--- TRY IT ---
Pick out all lines of the entries that include the word "times" and copy them.

◆ ◆ ◆ ◆

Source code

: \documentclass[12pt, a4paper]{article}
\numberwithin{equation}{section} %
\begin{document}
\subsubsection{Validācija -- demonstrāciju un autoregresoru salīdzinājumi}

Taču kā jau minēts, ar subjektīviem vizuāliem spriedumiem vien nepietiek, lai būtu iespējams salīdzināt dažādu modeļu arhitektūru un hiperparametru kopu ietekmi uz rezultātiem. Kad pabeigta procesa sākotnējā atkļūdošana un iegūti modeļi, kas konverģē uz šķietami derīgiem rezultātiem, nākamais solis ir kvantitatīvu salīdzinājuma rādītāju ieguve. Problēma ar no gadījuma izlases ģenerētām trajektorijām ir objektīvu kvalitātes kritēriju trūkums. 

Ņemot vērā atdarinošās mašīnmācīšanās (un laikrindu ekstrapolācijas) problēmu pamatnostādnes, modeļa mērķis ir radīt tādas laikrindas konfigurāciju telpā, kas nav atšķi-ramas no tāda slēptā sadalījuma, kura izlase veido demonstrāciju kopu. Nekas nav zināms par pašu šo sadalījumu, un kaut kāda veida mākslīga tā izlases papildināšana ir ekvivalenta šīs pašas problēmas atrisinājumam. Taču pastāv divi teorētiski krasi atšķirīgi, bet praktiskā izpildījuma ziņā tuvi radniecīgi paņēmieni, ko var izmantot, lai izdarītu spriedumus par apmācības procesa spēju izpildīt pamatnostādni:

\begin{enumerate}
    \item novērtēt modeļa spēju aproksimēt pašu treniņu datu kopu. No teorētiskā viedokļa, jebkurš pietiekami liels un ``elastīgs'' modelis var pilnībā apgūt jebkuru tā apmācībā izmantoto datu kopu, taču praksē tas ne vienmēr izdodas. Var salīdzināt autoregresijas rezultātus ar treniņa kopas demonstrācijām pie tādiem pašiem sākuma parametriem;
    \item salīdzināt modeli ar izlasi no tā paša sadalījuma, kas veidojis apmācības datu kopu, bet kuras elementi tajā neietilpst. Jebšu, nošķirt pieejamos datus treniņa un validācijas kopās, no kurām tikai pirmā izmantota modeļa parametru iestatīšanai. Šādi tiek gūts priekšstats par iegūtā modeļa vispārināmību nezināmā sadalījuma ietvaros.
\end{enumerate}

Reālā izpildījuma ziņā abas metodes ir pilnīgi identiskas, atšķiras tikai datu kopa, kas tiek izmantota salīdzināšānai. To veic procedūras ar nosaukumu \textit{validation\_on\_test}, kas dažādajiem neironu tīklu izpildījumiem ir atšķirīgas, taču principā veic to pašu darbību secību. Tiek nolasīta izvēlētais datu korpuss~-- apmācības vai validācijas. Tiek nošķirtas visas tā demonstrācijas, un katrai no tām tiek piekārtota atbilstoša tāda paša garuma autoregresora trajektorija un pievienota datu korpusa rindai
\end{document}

◆ ◆ ◆ ◆

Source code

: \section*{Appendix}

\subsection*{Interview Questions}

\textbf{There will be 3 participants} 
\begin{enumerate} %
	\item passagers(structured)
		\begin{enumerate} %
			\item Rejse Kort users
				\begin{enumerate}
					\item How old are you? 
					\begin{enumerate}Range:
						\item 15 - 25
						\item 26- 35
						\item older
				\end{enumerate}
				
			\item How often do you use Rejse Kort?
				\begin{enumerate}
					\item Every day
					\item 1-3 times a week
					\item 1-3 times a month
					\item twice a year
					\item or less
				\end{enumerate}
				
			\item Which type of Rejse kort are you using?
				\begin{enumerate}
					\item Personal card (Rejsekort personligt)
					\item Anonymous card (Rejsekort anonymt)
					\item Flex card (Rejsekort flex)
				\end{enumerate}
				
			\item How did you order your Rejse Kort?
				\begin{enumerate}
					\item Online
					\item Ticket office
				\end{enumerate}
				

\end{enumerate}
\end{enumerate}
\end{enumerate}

◆ ◆ ◆ ◆

--- EXERCISE OUTPUT ---
					\item 1-3 times a week
					\item 1-3 times a month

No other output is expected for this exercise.